----- DATA PROVIDED

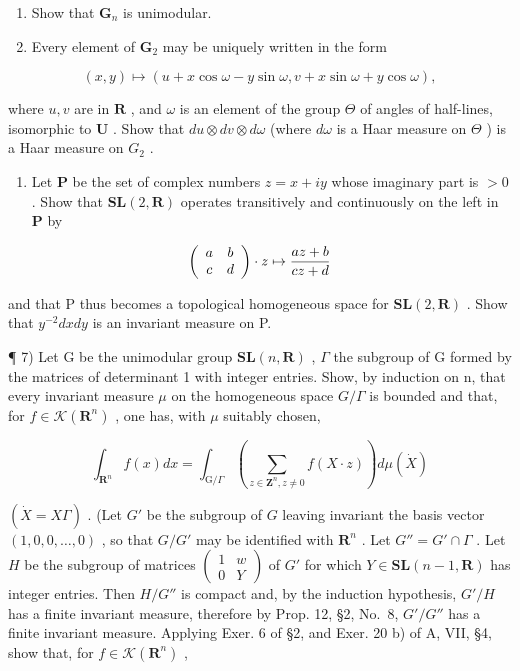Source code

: \begin{enumerate}
\def\labelenumi{\alph{enumi})}
\item
  Show that \(\mathbf{G}_n\) is unimodular.
\item
  Every element of \(\mathbf{G}_2\) may be uniquely written in the form
\end{enumerate}

\[
(x, y) \mapsto (u + x \cos \omega - y \sin \omega , v + x \sin \omega + y \cos \omega),
\]

where \(u, v\) are in \(\mathbf{R}\) , and \(\omega\) is an element of the group \(\Theta\) of angles of half-lines, isomorphic to \(\mathbf{U}\) . Show that \(du \otimes dv \otimes d\omega\) (where \(d\omega\) is a Haar measure on \(\Theta\) ) is a Haar measure on \(G_2\) .

\begin{enumerate}
\def\labelenumi{\arabic{enumi})}
\setcounter{enumi}{5}
\tightlist
\item
  Let \(\mathbf{P}\) be the set of complex numbers \(z = x + iy\) whose imaginary part is \(>0\) . Show that \(\mathbf{SL}(2,\mathbf{R})\) operates transitively and continuously on the left in \(\mathbf{P}\) by
\end{enumerate}

\[
\left( \begin{array}{c c} a & b \\ c & d \end{array} \right) \cdot z \mapsto \frac {a z + b}{c z + d}
\]

and that P thus becomes a topological homogeneous space for \(\mathbf{SL}(2,\mathbf{R})\) . Show that \(y^{-2}dx dy\) is an invariant measure on P.

¶ 7) Let G be the unimodular group \(\mathbf{SL}(n,\mathbf{R})\) , \(\Gamma\) the subgroup of G formed by the matrices of determinant 1 with integer entries. Show, by induction on n, that every invariant measure \(\mu\) on the homogeneous space \(G/\Gamma\) is bounded and that, for \(f \in \mathcal{K}(\mathbf{R}^{n})\) , one has, with \(\mu\) suitably chosen,

\[
\int_ {\mathbf {R} ^ {n}} f (x) d x = \int_ {\mathrm{G} / \Gamma} \left(\sum_ {z \in \mathbf {Z} ^ {n}, z \neq 0} f (X \cdot z)\right) d \mu (\dot {X})\tag{1}
\]

\((\dot{X} = X\Gamma)\) . (Let \(G'\) be the subgroup of \(G\) leaving invariant the basis vector \((1,0,0,\ldots,0)\) , so that \(G/G'\) may be identified with \(\mathbf{R}^n\) . Let \(G'' = G' \cap \Gamma\) . Let \(H\) be the subgroup of matrices \(\begin{pmatrix} 1 & w \\ 0 & Y \end{pmatrix}\) of \(G'\) for which \(Y \in \mathbf{SL}(n-1, \mathbf{R})\) has integer entries. Then \(H/G''\) is compact and, by the induction hypothesis, \(G'/H\) has a finite invariant measure, therefore by Prop. 12, §2, No.~8, \(G'/G''\) has a finite invariant measure. Applying Exer. 6 of §2, and Exer. 20 b) of A, VII, §4, show that, for \(f \in \mathcal{K}(\mathbf{R}^n)\) ,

----------

▶ **EXERCISE OBJECTIVE**:
Output the listing above exactly, excluding all pictures.

▶ **EXERCISE ANSWER**:
Source code

: \begin{enumerate}
\def\labelenumi{\alph{enumi})}
\item
  Show that \(\mathbf{G}_n\) is unimodular.
\item
  Every element of \(\mathbf{G}_2\) may be uniquely written in the form
\end{enumerate}

\[
(x, y) \mapsto (u + x \cos \omega - y \sin \omega , v + x \sin \omega + y \cos \omega),
\]

where \(u, v\) are in \(\mathbf{R}\) , and \(\omega\) is an element of the group \(\Theta\) of angles of half-lines, isomorphic to \(\mathbf{U}\) . Show that \(du \otimes dv \otimes d\omega\) (where \(d\omega\) is a Haar measure on \(\Theta\) ) is a Haar measure on \(G_2\) .

\begin{enumerate}
\def\labelenumi{\arabic{enumi})}
\setcounter{enumi}{5}
\tightlist
\item
  Let \(\mathbf{P}\) be the set of complex numbers \(z = x + iy\) whose imaginary part is \(>0\) . Show that \(\mathbf{SL}(2,\mathbf{R})\) operates transitively and continuously on the left in \(\mathbf{P}\) by
\end{enumerate}

\[
\left( \begin{array}{c c} a & b \\ c & d \end{array} \right) \cdot z \mapsto \frac {a z + b}{c z + d}
\]

and that P thus becomes a topological homogeneous space for \(\mathbf{SL}(2,\mathbf{R})\) . Show that \(y^{-2}dx dy\) is an invariant measure on P.

¶ 7) Let G be the unimodular group \(\mathbf{SL}(n,\mathbf{R})\) , \(\Gamma\) the subgroup of G formed by the matrices of determinant 1 with integer entries. Show, by induction on n, that every invariant measure \(\mu\) on the homogeneous space \(G/\Gamma\) is bounded and that, for \(f \in \mathcal{K}(\mathbf{R}^{n})\) , one has, with \(\mu\) suitably chosen,

\[
\int_ {\mathbf {R} ^ {n}} f (x) d x = \int_ {\mathrm{G} / \Gamma} \left(\sum_ {z \in \mathbf {Z} ^ {n}, z \neq 0} f (X \cdot z)\right) d \mu (\dot {X})\tag{1}
\]

\((\dot{X} = X\Gamma)\) . (Let \(G'\) be the subgroup of \(G\) leaving invariant the basis vector \((1,0,0,\ldots,0)\) , so that \(G/G'\) may be identified with \(\mathbf{R}^n\) . Let \(G'' = G' \cap \Gamma\) . Let \(H\) be the subgroup of matrices \(\begin{pmatrix} 1 & w \\ 0 & Y \end{pmatrix}\) of \(G'\) for which \(Y \in \mathbf{SL}(n-1, \mathbf{R})\) has integer entries. Then \(H/G''\) is compact and, by the induction hypothesis, \(G'/H\) has a finite invariant measure, therefore by Prop. 12, §2, No.~8, \(G'/G''\) has a finite invariant measure. Applying Exer. 6 of §2, and Exer. 20 b) of A, VII, §4, show that, for \(f \in \mathcal{K}(\mathbf{R}^n)\) ,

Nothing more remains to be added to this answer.